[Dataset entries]
▬▬▬▬▬▬
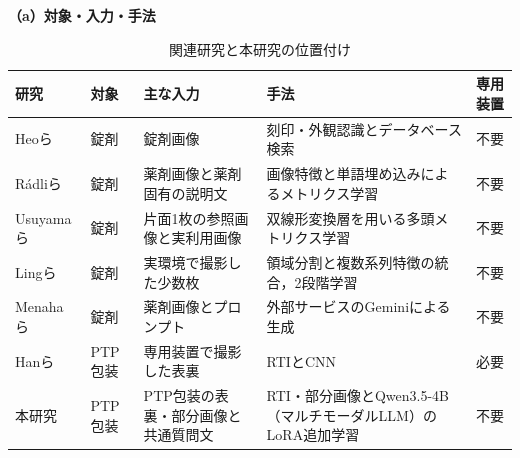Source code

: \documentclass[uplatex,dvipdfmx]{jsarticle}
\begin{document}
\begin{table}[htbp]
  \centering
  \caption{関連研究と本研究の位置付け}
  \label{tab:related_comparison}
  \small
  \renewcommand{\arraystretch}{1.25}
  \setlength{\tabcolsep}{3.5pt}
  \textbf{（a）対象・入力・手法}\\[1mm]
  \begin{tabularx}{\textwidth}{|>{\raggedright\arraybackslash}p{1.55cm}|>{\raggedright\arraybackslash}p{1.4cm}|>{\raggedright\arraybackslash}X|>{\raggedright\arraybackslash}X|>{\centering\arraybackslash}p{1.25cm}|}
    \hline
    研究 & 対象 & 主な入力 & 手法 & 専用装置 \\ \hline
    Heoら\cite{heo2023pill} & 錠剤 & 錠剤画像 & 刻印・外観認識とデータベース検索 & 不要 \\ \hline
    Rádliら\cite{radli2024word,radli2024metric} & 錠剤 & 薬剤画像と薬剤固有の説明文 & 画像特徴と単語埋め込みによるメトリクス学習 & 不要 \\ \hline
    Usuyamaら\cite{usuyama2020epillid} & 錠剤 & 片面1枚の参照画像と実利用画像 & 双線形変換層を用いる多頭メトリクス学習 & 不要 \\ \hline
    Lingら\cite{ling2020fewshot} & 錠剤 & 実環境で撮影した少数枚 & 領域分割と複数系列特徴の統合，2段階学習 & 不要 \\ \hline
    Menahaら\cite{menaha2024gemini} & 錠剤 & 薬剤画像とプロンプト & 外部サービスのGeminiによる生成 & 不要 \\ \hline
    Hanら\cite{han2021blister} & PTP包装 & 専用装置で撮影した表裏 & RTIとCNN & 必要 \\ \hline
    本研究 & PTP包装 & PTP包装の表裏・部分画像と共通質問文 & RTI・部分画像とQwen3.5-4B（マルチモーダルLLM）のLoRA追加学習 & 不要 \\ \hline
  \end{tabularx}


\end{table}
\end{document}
▬▬▬▬▬▬
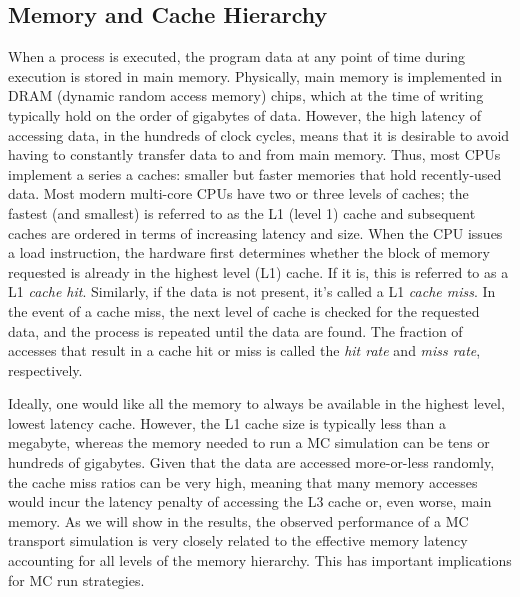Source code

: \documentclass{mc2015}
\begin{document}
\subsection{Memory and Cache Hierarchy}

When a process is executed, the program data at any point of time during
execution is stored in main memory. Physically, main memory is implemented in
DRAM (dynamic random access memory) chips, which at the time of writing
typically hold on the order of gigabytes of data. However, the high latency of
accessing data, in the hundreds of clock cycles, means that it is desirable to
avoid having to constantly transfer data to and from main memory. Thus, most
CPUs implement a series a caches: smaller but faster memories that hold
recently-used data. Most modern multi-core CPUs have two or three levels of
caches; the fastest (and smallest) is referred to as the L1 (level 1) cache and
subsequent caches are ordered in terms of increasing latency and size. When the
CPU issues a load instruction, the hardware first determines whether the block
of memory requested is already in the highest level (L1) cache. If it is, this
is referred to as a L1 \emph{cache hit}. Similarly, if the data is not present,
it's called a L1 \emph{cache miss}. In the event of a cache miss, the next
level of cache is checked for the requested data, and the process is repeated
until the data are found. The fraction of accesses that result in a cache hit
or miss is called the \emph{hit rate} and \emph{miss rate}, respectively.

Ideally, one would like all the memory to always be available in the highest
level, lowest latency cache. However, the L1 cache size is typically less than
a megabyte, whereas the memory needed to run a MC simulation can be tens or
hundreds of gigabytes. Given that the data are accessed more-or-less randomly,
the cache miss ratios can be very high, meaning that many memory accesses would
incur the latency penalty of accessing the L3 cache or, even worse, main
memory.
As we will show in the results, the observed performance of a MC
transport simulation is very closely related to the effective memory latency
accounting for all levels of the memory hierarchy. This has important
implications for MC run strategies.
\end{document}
▬▬▬▬▬▬
== Exercise ==
Copy out each line of the entries that holds "miss".

== Expected answer ==
it's called a L1 \emph{cache miss}. In the event of a cache miss, the next
or miss is called the \emph{hit rate} and \emph{miss rate}, respectively.
the cache miss ratios can be very high, meaning that many memory accesses would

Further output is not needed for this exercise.